The experimental methods in the following examples, unless otherwise specified, are conventional, and the experimental materials used in the following examples, unless otherwise specified, are commercially available.
The invention provides a preparation method of an infrared heat absorption composite coating for a stainless steel water-cooling heat shield of a monocrystalline silicon furnace, which comprises two ceramic materials with different linear expansion coefficients, wherein the proportion of the two phases is in any range of 0-100%. The two spherical ceramic powders are mixed according to a certain proportion by mechanical mixing and then deposited on the surface of the 304 stainless steel substrate which is roughened by sand blasting by utilizing a thermal spraying process to form the heat absorption coating with the thickness of 30-200 mu m.
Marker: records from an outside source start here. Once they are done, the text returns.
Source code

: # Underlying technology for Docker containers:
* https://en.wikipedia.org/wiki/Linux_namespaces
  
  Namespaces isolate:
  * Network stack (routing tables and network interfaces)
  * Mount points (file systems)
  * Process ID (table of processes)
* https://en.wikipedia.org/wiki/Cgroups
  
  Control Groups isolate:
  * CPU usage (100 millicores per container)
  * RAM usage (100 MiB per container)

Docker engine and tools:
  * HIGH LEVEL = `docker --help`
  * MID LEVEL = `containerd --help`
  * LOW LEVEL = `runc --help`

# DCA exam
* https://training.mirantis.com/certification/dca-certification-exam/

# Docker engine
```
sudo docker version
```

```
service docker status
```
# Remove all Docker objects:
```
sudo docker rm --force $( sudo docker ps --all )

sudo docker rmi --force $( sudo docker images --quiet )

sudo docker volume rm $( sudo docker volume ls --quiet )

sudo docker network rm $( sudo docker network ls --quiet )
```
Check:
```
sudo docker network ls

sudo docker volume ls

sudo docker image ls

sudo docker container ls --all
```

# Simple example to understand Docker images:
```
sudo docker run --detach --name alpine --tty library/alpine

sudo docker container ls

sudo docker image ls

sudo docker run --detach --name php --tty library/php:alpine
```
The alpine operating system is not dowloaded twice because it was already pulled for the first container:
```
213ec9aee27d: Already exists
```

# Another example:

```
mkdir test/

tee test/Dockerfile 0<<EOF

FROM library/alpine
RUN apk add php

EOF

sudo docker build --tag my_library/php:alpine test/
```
Wherein the first ceramic material is selected from La 1-x Sr x MnO 3 (x: 0.1 to 0.3), or La 1-x Sr x TiO 3 (x: 0.1 to 0.3), or La 1-x Sr x CrO 3 (x: 0.1 to 0.3), or La 1-x Ca x CrO 3 (x is 0.1-0.3), and the component content is 0-100%. The second ceramic material is selected from Fe 3 O 4 Or SrTi x Fe 1-x O 3 (x: 0.1-0.5), or La 1-x Sr x CoO 3 (x is 0.1-0.3), and the component content is 0-100%. The thermal spraying process comprises plasma spraying, or common flame spraying, or supersonic flame spraying.
The following are specific preparation examples, which are preferred examples of the present invention for understanding the present invention by those skilled in the art, but the present invention is not limited to these examples.
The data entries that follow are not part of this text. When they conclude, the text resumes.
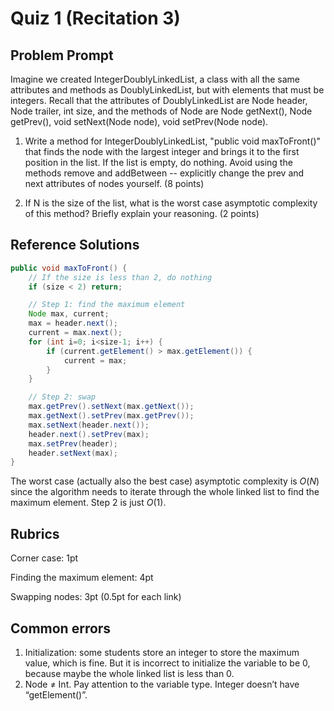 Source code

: # Quiz 1 (Recitation 3)

## Problem Prompt

Imagine we created IntegerDoublyLinkedList, a class with all the same attributes and methods as DoublyLinkedList, but with elements that must be integers. Recall that the attributes of DoublyLinkedList are Node header, Node trailer, int size, and the methods of Node are Node getNext(), Node getPrev(), void setNext(Node node), void setPrev(Node node).

1. Write a method for IntegerDoublyLinkedList, "public void maxToFront()" that finds the node with the largest integer and brings it to the first position in the list. If the list is empty, do nothing. Avoid using the methods remove and addBetween -- explicitly change the prev and next attributes of nodes yourself. (8 points)

2. If N is the size of the list, what is the worst case asymptotic complexity of this method? Briefly explain your reasoning. (2 points)

## Reference Solutions

```java
public void maxToFront() {
    // If the size is less than 2, do nothing
    if (size < 2) return;

    // Step 1: find the maximum element
    Node max, current;
    max = header.next();
    current = max.next();
    for (int i=0; i<size-1; i++) {
        if (current.getElement() > max.getElement()) {
            current = max;
        }
    }

    // Step 2: swap
    max.getPrev().setNext(max.getNext());
    max.getNext().setPrev(max.getPrev());
    max.setNext(header.next());
    header.next().setPrev(max);
    max.setPrev(header);
    header.setNext(max);
}
```

The worst case (actually also the best case) asymptotic complexity is $O(N)$ since the algorithm needs to iterate through the whole linked list to find the maximum element. Step 2 is just $O(1)$.

## Rubrics

Corner case: 1pt

Finding the maximum element: 4pt

Swapping nodes: 3pt (0.5pt for each link)

## Common errors

1. Initialization: some students store an integer to store the maximum value, which is fine. But it is incorrect to initialize the variable to be 0, because maybe the whole linked list is less than 0.
2. Node ≠ Int. Pay attention to the variable type. Integer doesn’t have “getElement()”.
Example 1 preparation method of infrared heat absorption composite coating for stainless steel water-cooled heat shield of monocrystalline silicon furnace
(1) La with particle diameter of 20-50 μm 0.8 Sr 0.2 MnO 3 Ceramic powder and SrTi with particle size of 15-60 μm 0.3 Fe 0.7 O 3 Uniformly mixing the powder according to the mass fraction ratio of 1:1;
(2) The method comprises the steps of taking a 304 stainless steel water cold-hot screen for a monocrystalline silicon furnace shown in fig. 1 as a substrate, roughening the surface of an inner cylinder of the substrate by sand blasting, preparing a coating on the substrate by adopting an atmospheric plasma spraying method, heating ceramic particles by spraying flame flow to be in a completely molten or nearly completely molten state, then spreading the ceramic particles on the substrate by high-speed collision, cooling, solidifying, stacking and accumulating to form the coating, and using Ar-H in the spraying process 2 The ratio of flow rate is 10:1, the power is 32kW, the final thickness of the coating is 150 mu m, and the prepared composite coating is dark black or gray black.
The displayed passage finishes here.